To demonstrate business activity at a professional level, the applicant must submit documentation in the form of a job offer letter from the prospective employer in the United States, as well as supporting documents such as licenses, diplomas, degrees, certificates, or membership in professional organizations. The following documentary evidence must be submitted in connection with an application for an E-3 visa:
- A certified Form ETA 9035, clearly annotated as “E-3 – Australia – to be processed.” (Note: DOL is currently updating the Form ETA 9035 to include an option check box for E-3 classification, which will eliminate the need for the interim handwritten annotation). The form may be mailed or submitted online.
- Evidence of academic or other qualifying credentials as required under INA 214(i)(1), and a job offer letter or other documentation from the employer establishing that upon entry into the United States, the applicant will be engaged in qualifying work in a specialty occupation and that the alien will be paid the actual or prevailing wage referred to in INA 212(t)(1). A certified copy of the foreign degree and evidence that it is equivalent to the required U.S. degree could be used to satisfy the “qualifying credentials” requirement. Likewise, a certified copy of a U.S. baccalaureate or higher degree, as required by the specialty occupation, would meet the minimum evidentiary standard.

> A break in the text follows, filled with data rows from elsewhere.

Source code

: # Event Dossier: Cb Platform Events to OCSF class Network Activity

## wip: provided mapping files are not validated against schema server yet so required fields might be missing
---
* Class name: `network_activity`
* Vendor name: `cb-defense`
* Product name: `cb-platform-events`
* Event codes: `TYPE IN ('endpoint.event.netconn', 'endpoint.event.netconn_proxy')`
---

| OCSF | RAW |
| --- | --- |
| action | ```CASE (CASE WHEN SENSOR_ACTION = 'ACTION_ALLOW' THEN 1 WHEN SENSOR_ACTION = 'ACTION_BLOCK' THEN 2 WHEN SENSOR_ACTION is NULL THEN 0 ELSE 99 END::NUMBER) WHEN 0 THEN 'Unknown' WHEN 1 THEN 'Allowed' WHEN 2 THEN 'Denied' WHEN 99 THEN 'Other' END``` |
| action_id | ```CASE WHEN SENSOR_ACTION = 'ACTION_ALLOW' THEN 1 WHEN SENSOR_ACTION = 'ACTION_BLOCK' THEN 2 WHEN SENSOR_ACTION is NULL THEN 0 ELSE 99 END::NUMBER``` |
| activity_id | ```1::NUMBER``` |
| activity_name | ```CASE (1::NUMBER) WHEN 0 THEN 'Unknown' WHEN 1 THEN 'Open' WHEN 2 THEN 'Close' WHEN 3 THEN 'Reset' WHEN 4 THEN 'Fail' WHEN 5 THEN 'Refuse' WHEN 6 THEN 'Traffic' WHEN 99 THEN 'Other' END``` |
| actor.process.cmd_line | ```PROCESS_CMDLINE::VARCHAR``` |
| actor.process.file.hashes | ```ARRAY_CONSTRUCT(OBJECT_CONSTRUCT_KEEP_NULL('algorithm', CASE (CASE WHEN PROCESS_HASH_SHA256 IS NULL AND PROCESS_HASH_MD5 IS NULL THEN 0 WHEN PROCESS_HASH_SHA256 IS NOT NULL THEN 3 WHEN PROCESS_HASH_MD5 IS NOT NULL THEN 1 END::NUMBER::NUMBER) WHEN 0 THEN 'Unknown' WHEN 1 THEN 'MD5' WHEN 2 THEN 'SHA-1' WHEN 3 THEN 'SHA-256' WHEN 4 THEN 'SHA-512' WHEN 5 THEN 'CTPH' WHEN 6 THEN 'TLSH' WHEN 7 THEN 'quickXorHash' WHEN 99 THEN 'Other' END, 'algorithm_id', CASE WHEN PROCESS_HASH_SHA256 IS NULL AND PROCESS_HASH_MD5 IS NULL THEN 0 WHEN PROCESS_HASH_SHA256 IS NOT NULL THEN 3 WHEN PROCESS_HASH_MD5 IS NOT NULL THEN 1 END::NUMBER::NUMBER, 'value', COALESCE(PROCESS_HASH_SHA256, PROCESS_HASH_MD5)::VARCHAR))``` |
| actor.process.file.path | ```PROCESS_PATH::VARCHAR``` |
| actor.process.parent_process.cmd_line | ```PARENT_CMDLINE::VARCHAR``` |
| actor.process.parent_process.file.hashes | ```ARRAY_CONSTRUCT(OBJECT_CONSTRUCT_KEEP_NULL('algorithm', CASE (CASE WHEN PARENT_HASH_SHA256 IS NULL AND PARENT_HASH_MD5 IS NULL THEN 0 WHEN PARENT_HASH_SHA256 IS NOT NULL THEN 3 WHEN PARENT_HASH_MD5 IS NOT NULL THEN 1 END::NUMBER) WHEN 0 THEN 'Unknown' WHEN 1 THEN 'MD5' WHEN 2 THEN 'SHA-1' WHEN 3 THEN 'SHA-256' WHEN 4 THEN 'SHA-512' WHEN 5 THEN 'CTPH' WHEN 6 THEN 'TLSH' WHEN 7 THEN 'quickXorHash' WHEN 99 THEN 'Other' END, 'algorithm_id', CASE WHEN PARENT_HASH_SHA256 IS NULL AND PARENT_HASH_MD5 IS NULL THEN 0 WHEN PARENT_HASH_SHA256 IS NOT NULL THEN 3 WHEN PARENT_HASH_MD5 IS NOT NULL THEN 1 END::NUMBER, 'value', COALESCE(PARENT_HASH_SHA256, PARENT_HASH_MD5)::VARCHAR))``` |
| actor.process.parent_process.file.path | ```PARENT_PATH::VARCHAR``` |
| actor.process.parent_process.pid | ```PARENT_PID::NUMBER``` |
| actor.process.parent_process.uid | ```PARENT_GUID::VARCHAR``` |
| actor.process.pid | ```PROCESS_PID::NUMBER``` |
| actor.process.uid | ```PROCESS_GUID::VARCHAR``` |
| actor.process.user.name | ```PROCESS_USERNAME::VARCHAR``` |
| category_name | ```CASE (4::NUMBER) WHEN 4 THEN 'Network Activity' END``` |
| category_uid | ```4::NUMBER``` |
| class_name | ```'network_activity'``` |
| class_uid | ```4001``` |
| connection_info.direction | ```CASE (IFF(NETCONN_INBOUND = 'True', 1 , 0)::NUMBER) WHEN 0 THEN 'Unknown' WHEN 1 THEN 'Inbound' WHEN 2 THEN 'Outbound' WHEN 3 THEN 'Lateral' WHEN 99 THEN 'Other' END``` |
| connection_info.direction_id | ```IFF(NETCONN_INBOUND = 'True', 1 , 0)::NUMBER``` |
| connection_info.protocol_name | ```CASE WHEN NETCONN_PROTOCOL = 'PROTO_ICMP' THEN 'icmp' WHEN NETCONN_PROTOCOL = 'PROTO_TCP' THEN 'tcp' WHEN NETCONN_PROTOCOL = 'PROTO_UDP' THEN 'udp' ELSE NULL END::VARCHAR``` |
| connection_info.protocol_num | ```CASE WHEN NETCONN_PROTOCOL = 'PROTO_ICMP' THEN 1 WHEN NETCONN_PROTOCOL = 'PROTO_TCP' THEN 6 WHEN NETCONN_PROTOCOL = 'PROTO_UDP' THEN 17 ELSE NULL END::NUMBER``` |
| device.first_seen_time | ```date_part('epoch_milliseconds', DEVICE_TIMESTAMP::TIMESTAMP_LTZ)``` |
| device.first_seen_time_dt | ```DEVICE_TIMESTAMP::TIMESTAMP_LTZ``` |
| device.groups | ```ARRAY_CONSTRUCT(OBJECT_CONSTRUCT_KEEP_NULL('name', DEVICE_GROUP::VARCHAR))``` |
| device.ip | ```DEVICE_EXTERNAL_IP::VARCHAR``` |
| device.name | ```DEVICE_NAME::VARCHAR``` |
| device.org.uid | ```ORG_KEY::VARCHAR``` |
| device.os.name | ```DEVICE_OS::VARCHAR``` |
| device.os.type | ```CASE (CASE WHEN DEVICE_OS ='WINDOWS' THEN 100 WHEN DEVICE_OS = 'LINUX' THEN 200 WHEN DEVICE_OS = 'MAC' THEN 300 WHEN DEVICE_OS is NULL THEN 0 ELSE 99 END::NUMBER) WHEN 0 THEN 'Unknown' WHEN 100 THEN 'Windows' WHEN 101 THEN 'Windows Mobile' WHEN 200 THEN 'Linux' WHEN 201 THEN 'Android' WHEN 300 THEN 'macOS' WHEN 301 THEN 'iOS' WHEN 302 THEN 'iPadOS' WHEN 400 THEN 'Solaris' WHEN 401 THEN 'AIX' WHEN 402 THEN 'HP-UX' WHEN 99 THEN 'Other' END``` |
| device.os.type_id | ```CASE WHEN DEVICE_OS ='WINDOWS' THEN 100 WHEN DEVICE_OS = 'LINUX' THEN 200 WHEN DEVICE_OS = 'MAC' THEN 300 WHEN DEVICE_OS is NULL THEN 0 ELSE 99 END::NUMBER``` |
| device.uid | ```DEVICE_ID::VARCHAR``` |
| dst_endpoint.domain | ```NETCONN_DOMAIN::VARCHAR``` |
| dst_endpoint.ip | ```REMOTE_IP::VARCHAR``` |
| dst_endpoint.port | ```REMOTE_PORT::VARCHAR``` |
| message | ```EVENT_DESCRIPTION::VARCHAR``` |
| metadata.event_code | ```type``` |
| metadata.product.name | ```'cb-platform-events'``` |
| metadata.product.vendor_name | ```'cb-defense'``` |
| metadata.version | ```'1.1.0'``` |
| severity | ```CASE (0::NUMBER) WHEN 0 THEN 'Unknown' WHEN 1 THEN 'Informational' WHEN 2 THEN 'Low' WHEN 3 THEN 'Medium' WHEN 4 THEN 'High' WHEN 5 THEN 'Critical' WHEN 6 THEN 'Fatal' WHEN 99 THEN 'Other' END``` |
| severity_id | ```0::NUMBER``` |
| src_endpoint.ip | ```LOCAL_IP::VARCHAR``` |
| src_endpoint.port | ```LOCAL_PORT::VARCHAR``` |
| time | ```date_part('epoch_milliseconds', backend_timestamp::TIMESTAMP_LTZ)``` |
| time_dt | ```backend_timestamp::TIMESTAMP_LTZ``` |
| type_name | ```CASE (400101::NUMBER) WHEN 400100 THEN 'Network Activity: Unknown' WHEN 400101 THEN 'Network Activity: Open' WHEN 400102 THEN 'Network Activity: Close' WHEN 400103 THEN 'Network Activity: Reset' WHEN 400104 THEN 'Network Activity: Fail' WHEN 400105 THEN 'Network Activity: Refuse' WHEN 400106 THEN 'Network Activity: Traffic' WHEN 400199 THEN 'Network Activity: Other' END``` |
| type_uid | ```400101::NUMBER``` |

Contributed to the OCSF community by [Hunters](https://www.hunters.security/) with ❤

- In the absence of an academic or other qualifying credential(s), evidence of education and experience that is equivalent to the required U.S. degree.
- Evidence establishing that the applicant’s stay in the United States will be temporary.
- A certified copy of any required license or other official permission to practice the occupation in the state of intended employment if so required or, where licensure is not necessary to commence immediately the intended specialty occupation employment upon admission, evidence that the alien will be obtaining the required license within a reasonable time after admission.
- Evidence of payment of the Machine Readable Visa (MRV) Fee, also known as the application fee.
Duration of Visa
An E-3 visa is granted for up to two years. At the end of each two-year period, the Australian citizen may reapply for another E-3 visa. At present, there is no maximum number of times that an Australian citizen may renew his or her E-3 visa.
Status of Spouse and Minor Children
An Australian spouse or unmarried minor child of an E-3 visa holder is entitled to an E-3 classification for the same length of stay as the principal. A visa from a U.S. Consulate is required when applying for admission, whether for an Australian or non-Australian citizen. Unlike most employment-based visas, with the E-3, the spouse and unmarried minor children can accept employment in the United States, after obtaining a work authorization document.